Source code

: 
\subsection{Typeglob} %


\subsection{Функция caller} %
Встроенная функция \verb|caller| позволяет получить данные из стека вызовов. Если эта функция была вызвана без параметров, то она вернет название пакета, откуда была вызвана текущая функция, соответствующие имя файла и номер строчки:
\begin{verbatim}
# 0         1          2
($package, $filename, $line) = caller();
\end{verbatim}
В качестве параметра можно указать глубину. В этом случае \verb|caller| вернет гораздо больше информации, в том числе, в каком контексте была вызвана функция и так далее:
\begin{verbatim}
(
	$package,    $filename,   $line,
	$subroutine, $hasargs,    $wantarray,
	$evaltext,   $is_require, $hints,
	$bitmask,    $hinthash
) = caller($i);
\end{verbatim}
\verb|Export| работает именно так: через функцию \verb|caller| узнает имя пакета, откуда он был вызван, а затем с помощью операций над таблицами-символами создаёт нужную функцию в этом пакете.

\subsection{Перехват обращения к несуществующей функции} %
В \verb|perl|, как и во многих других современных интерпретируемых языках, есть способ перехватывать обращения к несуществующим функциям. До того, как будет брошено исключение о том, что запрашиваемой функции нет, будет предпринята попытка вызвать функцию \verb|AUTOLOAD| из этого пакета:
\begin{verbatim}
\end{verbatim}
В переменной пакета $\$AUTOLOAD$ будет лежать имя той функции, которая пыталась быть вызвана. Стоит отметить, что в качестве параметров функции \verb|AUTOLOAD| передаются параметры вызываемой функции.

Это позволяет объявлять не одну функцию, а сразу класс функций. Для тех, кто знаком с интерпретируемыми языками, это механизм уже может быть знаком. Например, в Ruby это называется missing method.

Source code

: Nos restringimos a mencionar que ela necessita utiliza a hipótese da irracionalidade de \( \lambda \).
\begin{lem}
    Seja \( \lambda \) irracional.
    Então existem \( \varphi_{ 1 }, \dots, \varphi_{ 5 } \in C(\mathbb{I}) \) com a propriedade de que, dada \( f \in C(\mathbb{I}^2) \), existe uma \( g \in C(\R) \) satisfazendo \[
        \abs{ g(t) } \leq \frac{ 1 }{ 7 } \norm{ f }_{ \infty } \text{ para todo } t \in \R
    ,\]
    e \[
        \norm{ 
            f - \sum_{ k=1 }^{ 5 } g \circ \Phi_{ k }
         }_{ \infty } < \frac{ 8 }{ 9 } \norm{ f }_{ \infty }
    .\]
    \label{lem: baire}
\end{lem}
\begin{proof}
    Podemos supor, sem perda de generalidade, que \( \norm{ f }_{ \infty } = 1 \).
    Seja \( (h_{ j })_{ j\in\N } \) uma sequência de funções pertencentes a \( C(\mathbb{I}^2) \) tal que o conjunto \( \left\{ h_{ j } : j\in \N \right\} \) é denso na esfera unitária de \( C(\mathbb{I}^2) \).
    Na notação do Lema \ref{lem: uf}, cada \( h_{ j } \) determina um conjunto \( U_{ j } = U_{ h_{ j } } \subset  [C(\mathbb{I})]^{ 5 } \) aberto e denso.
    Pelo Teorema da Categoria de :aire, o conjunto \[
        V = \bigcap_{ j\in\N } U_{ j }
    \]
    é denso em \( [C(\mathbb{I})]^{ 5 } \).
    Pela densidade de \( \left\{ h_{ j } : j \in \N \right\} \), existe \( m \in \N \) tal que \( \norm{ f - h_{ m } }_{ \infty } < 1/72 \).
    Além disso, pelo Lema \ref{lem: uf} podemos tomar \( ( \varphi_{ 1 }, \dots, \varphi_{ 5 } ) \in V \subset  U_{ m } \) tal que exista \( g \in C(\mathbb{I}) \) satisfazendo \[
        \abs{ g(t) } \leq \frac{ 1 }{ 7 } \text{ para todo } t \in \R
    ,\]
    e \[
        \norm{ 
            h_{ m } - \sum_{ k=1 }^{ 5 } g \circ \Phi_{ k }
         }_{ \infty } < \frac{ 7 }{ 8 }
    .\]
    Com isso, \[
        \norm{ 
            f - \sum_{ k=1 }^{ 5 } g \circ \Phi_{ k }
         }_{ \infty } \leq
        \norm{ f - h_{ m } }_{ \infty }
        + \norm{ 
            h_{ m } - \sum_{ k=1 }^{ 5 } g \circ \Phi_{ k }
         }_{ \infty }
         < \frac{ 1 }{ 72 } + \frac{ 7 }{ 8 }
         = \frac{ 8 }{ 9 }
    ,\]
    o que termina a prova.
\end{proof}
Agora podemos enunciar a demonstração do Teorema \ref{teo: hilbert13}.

=-=-=-=-=

§ REQUIRED ACTION
Every entry above needs to be duplicated exactly.

§ RESPONSE BOX
Source code

: 
\subsection{Typeglob} %


\subsection{Функция caller} %
Встроенная функция \verb|caller| позволяет получить данные из стека вызовов. Если эта функция была вызвана без параметров, то она вернет название пакета, откуда была вызвана текущая функция, соответствующие имя файла и номер строчки:
\begin{verbatim}
# 0         1          2
($package, $filename, $line) = caller();
\end{verbatim}
В качестве параметра можно указать глубину. В этом случае \verb|caller| вернет гораздо больше информации, в том числе, в каком контексте была вызвана функция и так далее:
\begin{verbatim}
(
	$package,    $filename,   $line,
	$subroutine, $hasargs,    $wantarray,
	$evaltext,   $is_require, $hints,
	$bitmask,    $hinthash
) = caller($i);
\end{verbatim}
\verb|Export| работает именно так: через функцию \verb|caller| узнает имя пакета, откуда он был вызван, а затем с помощью операций над таблицами-символами создаёт нужную функцию в этом пакете.

\subsection{Перехват обращения к несуществующей функции} %
В \verb|perl|, как и во многих других современных интерпретируемых языках, есть способ перехватывать обращения к несуществующим функциям. До того, как будет брошено исключение о том, что запрашиваемой функции нет, будет предпринята попытка вызвать функцию \verb|AUTOLOAD| из этого пакета:
\begin{verbatim}
\end{verbatim}
В переменной пакета $\$AUTOLOAD$ будет лежать имя той функции, которая пыталась быть вызвана. Стоит отметить, что в качестве параметров функции \verb|AUTOLOAD| передаются параметры вызываемой функции.

Это позволяет объявлять не одну функцию, а сразу класс функций. Для тех, кто знаком с интерпретируемыми языками, это механизм уже может быть знаком. Например, в Ruby это называется missing method.

Source code

: Nos restringimos a mencionar que ela necessita utiliza a hipótese da irracionalidade de \( \lambda \).
\begin{lem}
    Seja \( \lambda \) irracional.
    Então existem \( \varphi_{ 1 }, \dots, \varphi_{ 5 } \in C(\mathbb{I}) \) com a propriedade de que, dada \( f \in C(\mathbb{I}^2) \), existe uma \( g \in C(\R) \) satisfazendo \[
        \abs{ g(t) } \leq \frac{ 1 }{ 7 } \norm{ f }_{ \infty } \text{ para todo } t \in \R
    ,\]
    e \[
        \norm{ 
            f - \sum_{ k=1 }^{ 5 } g \circ \Phi_{ k }
         }_{ \infty } < \frac{ 8 }{ 9 } \norm{ f }_{ \infty }
    .\]
    \label{lem: baire}
\end{lem}
\begin{proof}
    Podemos supor, sem perda de generalidade, que \( \norm{ f }_{ \infty } = 1 \).
    Seja \( (h_{ j })_{ j\in\N } \) uma sequência de funções pertencentes a \( C(\mathbb{I}^2) \) tal que o conjunto \( \left\{ h_{ j } : j\in \N \right\} \) é denso na esfera unitária de \( C(\mathbb{I}^2) \).
    Na notação do Lema \ref{lem: uf}, cada \( h_{ j } \) determina um conjunto \( U_{ j } = U_{ h_{ j } } \subset  [C(\mathbb{I})]^{ 5 } \) aberto e denso.
    Pelo Teorema da Categoria de :aire, o conjunto \[
        V = \bigcap_{ j\in\N } U_{ j }
    \]
    é denso em \( [C(\mathbb{I})]^{ 5 } \).
    Pela densidade de \( \left\{ h_{ j } : j \in \N \right\} \), existe \( m \in \N \) tal que \( \norm{ f - h_{ m } }_{ \infty } < 1/72 \).
    Além disso, pelo Lema \ref{lem: uf} podemos tomar \( ( \varphi_{ 1 }, \dots, \varphi_{ 5 } ) \in V \subset  U_{ m } \) tal que exista \( g \in C(\mathbb{I}) \) satisfazendo \[
        \abs{ g(t) } \leq \frac{ 1 }{ 7 } \text{ para todo } t \in \R
    ,\]
    e \[
        \norm{ 
            h_{ m } - \sum_{ k=1 }^{ 5 } g \circ \Phi_{ k }
         }_{ \infty } < \frac{ 7 }{ 8 }
    .\]
    Com isso, \[
        \norm{ 
            f - \sum_{ k=1 }^{ 5 } g \circ \Phi_{ k }
         }_{ \infty } \leq
        \norm{ f - h_{ m } }_{ \infty }
        + \norm{ 
            h_{ m } - \sum_{ k=1 }^{ 5 } g \circ \Phi_{ k }
         }_{ \infty }
         < \frac{ 1 }{ 72 } + \frac{ 7 }{ 8 }
         = \frac{ 8 }{ 9 }
    ,\]
    o que termina a prova.
\end{proof}
Agora podemos enunciar a demonstração do Teorema \ref{teo: hilbert13}.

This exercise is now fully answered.